As you begin to show yourself kindness, you make stress-relief a priority. So when your church asks you to tackle extra volunteer work, you politely say no because you’re burned out. Suddenly you find yourself thinking, I should have said yes, I’m a bad person. “Shame is the biggest block to self compassion,” says researcher Kristin Neff, PhD. “It hollows us out and makes us want to hide.”
When shame arises, simply slow down. “Take 3 minutes for ‘affectionate’ breathing, connecting with the internal rocking of your breath,” urges Neff. “Picture the rhythm of an ocean wave or being held and rocked as you inhale and exhale,” she says, explaining that shame makes you want to disappear, the opposite of showing yourself compassion. But the motion of your breath is the force of life, reminding you that you are here, you are worthy. “When you begin to practice self-compassion , don’t rush it,” she says. “If you feel backdraft, the sense you’re not entitled to kindness, focus on what you need in the moment — make a cup of tea, cuddle your pet and, yes, breathe.”
Feeling unworthy? ‘Hug’ an old snapshot of yourself.
When you miss a deadline, you reassure yourself that it’s okay, and you’re still good at your job. So you’re taken aback when memories of all the times you didn’t feel good enough, as far back as childhood, bubble up. “Self-compassion stirs the pot of the past,” says Christopher Germer, PhD, co-author of The Mindful Self-Compassion Workbook (Buy on Amazon, $17.86). “Hurt feelings often resurface.”
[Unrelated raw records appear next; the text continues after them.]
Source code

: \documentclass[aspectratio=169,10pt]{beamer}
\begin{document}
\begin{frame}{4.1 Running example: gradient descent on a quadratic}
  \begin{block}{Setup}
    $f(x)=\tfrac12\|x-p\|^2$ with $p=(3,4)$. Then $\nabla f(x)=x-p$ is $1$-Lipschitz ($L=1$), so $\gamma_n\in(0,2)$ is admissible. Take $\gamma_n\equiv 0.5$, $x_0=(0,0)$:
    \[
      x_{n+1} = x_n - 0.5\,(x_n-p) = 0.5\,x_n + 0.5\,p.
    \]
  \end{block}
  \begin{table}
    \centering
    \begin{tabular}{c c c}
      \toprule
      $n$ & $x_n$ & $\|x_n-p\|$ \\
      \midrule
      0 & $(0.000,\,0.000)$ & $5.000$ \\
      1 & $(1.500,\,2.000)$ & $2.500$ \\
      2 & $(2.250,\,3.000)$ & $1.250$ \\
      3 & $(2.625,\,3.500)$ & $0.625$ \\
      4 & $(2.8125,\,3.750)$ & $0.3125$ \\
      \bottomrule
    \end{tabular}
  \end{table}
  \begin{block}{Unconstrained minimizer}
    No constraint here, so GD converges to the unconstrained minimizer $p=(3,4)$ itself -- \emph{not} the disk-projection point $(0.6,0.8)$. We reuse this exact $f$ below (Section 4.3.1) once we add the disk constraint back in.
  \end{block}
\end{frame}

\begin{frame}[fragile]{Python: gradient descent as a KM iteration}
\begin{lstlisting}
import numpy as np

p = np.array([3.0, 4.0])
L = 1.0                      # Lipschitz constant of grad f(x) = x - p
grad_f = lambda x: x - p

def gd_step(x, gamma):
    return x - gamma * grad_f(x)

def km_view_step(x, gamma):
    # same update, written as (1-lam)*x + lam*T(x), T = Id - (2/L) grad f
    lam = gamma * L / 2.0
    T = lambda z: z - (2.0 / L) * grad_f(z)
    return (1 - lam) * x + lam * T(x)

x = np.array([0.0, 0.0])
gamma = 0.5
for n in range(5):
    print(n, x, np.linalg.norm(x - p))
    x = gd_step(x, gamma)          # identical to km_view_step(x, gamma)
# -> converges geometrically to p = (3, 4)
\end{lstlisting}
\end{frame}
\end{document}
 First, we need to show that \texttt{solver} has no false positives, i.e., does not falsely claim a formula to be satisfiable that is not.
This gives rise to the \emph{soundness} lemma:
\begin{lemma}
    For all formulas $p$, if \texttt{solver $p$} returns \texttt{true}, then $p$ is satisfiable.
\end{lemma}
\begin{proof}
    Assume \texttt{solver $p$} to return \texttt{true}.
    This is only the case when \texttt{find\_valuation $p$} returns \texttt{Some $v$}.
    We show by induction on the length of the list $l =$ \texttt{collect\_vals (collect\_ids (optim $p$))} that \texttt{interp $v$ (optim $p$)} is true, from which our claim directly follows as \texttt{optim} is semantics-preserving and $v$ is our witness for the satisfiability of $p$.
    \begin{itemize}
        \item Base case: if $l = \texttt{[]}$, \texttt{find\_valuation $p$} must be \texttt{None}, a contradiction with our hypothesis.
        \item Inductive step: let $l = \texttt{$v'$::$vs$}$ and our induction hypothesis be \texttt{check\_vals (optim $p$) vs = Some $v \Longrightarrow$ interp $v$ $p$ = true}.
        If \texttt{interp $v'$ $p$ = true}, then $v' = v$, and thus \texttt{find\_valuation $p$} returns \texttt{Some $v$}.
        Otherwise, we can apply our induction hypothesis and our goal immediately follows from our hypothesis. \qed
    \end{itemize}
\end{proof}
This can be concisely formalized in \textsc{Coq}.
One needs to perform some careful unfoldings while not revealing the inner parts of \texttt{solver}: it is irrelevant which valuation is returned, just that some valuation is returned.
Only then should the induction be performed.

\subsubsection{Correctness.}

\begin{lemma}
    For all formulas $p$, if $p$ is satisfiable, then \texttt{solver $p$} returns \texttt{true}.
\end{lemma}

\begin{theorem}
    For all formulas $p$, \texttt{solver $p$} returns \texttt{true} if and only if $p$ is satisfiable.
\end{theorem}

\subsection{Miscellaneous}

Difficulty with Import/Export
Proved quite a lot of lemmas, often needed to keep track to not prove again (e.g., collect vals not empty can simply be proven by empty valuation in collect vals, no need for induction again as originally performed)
To help soothe pain from years ago, just pull out an old photo of yourself. If, say, you remember being convinced that you were somehow ‘less than’ when you were 12 years old, display a picture of yourself at that age, and put it somewhere you’ll pass by often, encourages Germer. “Every time you look at the photo, tell that girl, I love you just the way you are — you didn’t feel good enough back then, but look at you today and all you’ve accomplished.” Consider putting your hand on your heart to help soothe this old pain. “An amazing thing will happen inside you— you’ll love that girl in the photo and when you feel loved, you feel safe.”
Angry at others? Get grounded in your soles.
You used to turn the cheek when folks took advantage of your kindness. But as you show yourself more compassion and realize greater self-worth, something awakens in you: indignation. Says Germer, “When you treat yourself fairly, you realize you’re also entitled to being treated fairly by others, and that can spark suppressed anger.”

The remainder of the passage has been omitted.